* PROVIDED DATA *
• • • •
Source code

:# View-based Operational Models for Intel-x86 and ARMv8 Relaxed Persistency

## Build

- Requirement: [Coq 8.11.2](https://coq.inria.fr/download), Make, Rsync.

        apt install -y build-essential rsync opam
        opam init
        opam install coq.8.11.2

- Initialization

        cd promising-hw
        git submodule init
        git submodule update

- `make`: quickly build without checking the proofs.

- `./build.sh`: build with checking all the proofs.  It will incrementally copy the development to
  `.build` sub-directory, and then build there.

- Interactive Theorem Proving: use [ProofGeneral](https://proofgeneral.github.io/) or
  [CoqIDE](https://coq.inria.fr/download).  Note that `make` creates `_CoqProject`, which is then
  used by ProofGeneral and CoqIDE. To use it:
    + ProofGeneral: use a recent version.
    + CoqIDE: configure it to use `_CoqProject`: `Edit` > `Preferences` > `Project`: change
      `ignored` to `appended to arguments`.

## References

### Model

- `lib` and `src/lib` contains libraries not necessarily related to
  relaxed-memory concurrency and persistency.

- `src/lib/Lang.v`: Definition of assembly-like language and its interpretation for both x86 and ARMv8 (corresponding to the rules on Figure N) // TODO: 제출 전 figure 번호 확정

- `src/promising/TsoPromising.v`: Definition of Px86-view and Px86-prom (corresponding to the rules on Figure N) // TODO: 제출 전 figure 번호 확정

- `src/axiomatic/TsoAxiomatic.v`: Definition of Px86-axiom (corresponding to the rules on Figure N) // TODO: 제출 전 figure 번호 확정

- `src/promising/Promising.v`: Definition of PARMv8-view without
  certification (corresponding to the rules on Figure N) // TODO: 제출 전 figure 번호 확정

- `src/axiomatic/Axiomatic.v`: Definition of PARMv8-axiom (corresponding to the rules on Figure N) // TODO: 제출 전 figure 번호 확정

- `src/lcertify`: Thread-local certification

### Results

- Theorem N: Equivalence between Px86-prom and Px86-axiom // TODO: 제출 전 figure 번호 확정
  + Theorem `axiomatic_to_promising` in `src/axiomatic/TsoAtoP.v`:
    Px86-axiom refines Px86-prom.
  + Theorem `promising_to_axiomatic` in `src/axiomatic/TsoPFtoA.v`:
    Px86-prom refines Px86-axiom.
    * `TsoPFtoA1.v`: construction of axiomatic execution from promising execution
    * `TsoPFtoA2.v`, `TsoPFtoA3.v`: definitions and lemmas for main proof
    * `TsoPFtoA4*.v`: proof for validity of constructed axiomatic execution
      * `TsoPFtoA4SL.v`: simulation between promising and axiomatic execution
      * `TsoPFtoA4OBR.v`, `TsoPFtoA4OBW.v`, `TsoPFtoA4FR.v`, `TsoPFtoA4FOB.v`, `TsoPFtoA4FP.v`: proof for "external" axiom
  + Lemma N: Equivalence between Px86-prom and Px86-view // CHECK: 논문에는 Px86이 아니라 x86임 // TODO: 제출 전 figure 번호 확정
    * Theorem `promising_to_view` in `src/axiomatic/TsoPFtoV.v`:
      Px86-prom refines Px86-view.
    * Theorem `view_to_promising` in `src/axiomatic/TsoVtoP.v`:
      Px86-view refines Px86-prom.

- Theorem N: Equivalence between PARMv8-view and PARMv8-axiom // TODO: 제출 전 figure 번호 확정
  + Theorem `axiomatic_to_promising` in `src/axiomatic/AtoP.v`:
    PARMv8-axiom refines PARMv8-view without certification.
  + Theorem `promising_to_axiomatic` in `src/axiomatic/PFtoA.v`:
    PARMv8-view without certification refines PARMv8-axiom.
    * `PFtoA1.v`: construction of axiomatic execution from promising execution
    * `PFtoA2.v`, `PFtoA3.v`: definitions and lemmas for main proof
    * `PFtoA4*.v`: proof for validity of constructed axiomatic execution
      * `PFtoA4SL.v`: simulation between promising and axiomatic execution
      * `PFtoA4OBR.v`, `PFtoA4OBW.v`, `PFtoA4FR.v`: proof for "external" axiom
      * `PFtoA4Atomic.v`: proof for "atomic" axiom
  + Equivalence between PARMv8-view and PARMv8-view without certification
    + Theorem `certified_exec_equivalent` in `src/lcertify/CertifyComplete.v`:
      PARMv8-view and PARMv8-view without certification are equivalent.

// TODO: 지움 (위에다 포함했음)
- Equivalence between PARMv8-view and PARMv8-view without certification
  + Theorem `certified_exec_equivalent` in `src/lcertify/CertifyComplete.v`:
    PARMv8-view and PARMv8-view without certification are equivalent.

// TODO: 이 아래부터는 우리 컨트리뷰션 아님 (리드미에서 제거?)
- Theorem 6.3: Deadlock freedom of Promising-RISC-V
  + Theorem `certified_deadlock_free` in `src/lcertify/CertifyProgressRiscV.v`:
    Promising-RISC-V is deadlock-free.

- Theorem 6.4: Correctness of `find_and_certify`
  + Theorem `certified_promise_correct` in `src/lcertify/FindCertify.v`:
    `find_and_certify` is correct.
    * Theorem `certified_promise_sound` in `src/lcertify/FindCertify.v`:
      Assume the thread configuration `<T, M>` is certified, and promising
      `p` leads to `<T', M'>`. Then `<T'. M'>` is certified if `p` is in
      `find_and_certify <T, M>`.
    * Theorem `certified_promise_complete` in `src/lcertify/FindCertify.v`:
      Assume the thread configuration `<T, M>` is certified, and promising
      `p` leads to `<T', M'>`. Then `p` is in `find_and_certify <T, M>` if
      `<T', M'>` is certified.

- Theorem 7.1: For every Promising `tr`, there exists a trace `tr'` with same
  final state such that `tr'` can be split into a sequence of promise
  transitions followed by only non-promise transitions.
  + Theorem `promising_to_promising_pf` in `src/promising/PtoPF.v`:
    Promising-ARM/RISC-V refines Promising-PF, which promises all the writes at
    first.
• • • •
* TASK BRIEF *
Would you restate all of the material, word for word?

* FINISHED TASK *
Source code

:# View-based Operational Models for Intel-x86 and ARMv8 Relaxed Persistency

## Build

- Requirement: [Coq 8.11.2](https://coq.inria.fr/download), Make, Rsync.

        apt install -y build-essential rsync opam
        opam init
        opam install coq.8.11.2

- Initialization

        cd promising-hw
        git submodule init
        git submodule update

- `make`: quickly build without checking the proofs.

- `./build.sh`: build with checking all the proofs.  It will incrementally copy the development to
  `.build` sub-directory, and then build there.

- Interactive Theorem Proving: use [ProofGeneral](https://proofgeneral.github.io/) or
  [CoqIDE](https://coq.inria.fr/download).  Note that `make` creates `_CoqProject`, which is then
  used by ProofGeneral and CoqIDE. To use it:
    + ProofGeneral: use a recent version.
    + CoqIDE: configure it to use `_CoqProject`: `Edit` > `Preferences` > `Project`: change
      `ignored` to `appended to arguments`.

## References

### Model

- `lib` and `src/lib` contains libraries not necessarily related to
  relaxed-memory concurrency and persistency.

- `src/lib/Lang.v`: Definition of assembly-like language and its interpretation for both x86 and ARMv8 (corresponding to the rules on Figure N) // TODO: 제출 전 figure 번호 확정

- `src/promising/TsoPromising.v`: Definition of Px86-view and Px86-prom (corresponding to the rules on Figure N) // TODO: 제출 전 figure 번호 확정

- `src/axiomatic/TsoAxiomatic.v`: Definition of Px86-axiom (corresponding to the rules on Figure N) // TODO: 제출 전 figure 번호 확정

- `src/promising/Promising.v`: Definition of PARMv8-view without
  certification (corresponding to the rules on Figure N) // TODO: 제출 전 figure 번호 확정

- `src/axiomatic/Axiomatic.v`: Definition of PARMv8-axiom (corresponding to the rules on Figure N) // TODO: 제출 전 figure 번호 확정

- `src/lcertify`: Thread-local certification

### Results

- Theorem N: Equivalence between Px86-prom and Px86-axiom // TODO: 제출 전 figure 번호 확정
  + Theorem `axiomatic_to_promising` in `src/axiomatic/TsoAtoP.v`:
    Px86-axiom refines Px86-prom.
  + Theorem `promising_to_axiomatic` in `src/axiomatic/TsoPFtoA.v`:
    Px86-prom refines Px86-axiom.
    * `TsoPFtoA1.v`: construction of axiomatic execution from promising execution
    * `TsoPFtoA2.v`, `TsoPFtoA3.v`: definitions and lemmas for main proof
    * `TsoPFtoA4*.v`: proof for validity of constructed axiomatic execution
      * `TsoPFtoA4SL.v`: simulation between promising and axiomatic execution
      * `TsoPFtoA4OBR.v`, `TsoPFtoA4OBW.v`, `TsoPFtoA4FR.v`, `TsoPFtoA4FOB.v`, `TsoPFtoA4FP.v`: proof for "external" axiom
  + Lemma N: Equivalence between Px86-prom and Px86-view // CHECK: 논문에는 Px86이 아니라 x86임 // TODO: 제출 전 figure 번호 확정
    * Theorem `promising_to_view` in `src/axiomatic/TsoPFtoV.v`:
      Px86-prom refines Px86-view.
    * Theorem `view_to_promising` in `src/axiomatic/TsoVtoP.v`:
      Px86-view refines Px86-prom.

- Theorem N: Equivalence between PARMv8-view and PARMv8-axiom // TODO: 제출 전 figure 번호 확정
  + Theorem `axiomatic_to_promising` in `src/axiomatic/AtoP.v`:
    PARMv8-axiom refines PARMv8-view without certification.
  + Theorem `promising_to_axiomatic` in `src/axiomatic/PFtoA.v`:
    PARMv8-view without certification refines PARMv8-axiom.
    * `PFtoA1.v`: construction of axiomatic execution from promising execution
    * `PFtoA2.v`, `PFtoA3.v`: definitions and lemmas for main proof
    * `PFtoA4*.v`: proof for validity of constructed axiomatic execution
      * `PFtoA4SL.v`: simulation between promising and axiomatic execution
      * `PFtoA4OBR.v`, `PFtoA4OBW.v`, `PFtoA4FR.v`: proof for "external" axiom
      * `PFtoA4Atomic.v`: proof for "atomic" axiom
  + Equivalence between PARMv8-view and PARMv8-view without certification
    + Theorem `certified_exec_equivalent` in `src/lcertify/CertifyComplete.v`:
      PARMv8-view and PARMv8-view without certification are equivalent.

// TODO: 지움 (위에다 포함했음)
- Equivalence between PARMv8-view and PARMv8-view without certification
  + Theorem `certified_exec_equivalent` in `src/lcertify/CertifyComplete.v`:
    PARMv8-view and PARMv8-view without certification are equivalent.

// TODO: 이 아래부터는 우리 컨트리뷰션 아님 (리드미에서 제거?)
- Theorem 6.3: Deadlock freedom of Promising-RISC-V
  + Theorem `certified_deadlock_free` in `src/lcertify/CertifyProgressRiscV.v`:
    Promising-RISC-V is deadlock-free.

- Theorem 6.4: Correctness of `find_and_certify`
  + Theorem `certified_promise_correct` in `src/lcertify/FindCertify.v`:
    `find_and_certify` is correct.
    * Theorem `certified_promise_sound` in `src/lcertify/FindCertify.v`:
      Assume the thread configuration `<T, M>` is certified, and promising
      `p` leads to `<T', M'>`. Then `<T'. M'>` is certified if `p` is in
      `find_and_certify <T, M>`.
    * Theorem `certified_promise_complete` in `src/lcertify/FindCertify.v`:
      Assume the thread configuration `<T, M>` is certified, and promising
      `p` leads to `<T', M'>`. Then `p` is in `find_and_certify <T, M>` if
      `<T', M'>` is certified.

- Theorem 7.1: For every Promising `tr`, there exists a trace `tr'` with same
  final state such that `tr'` can be split into a sequence of promise
  transitions followed by only non-promise transitions.
  + Theorem `promising_to_promising_pf` in `src/promising/PtoPF.v`:
    Promising-ARM/RISC-V refines Promising-PF, which promises all the writes at
    first.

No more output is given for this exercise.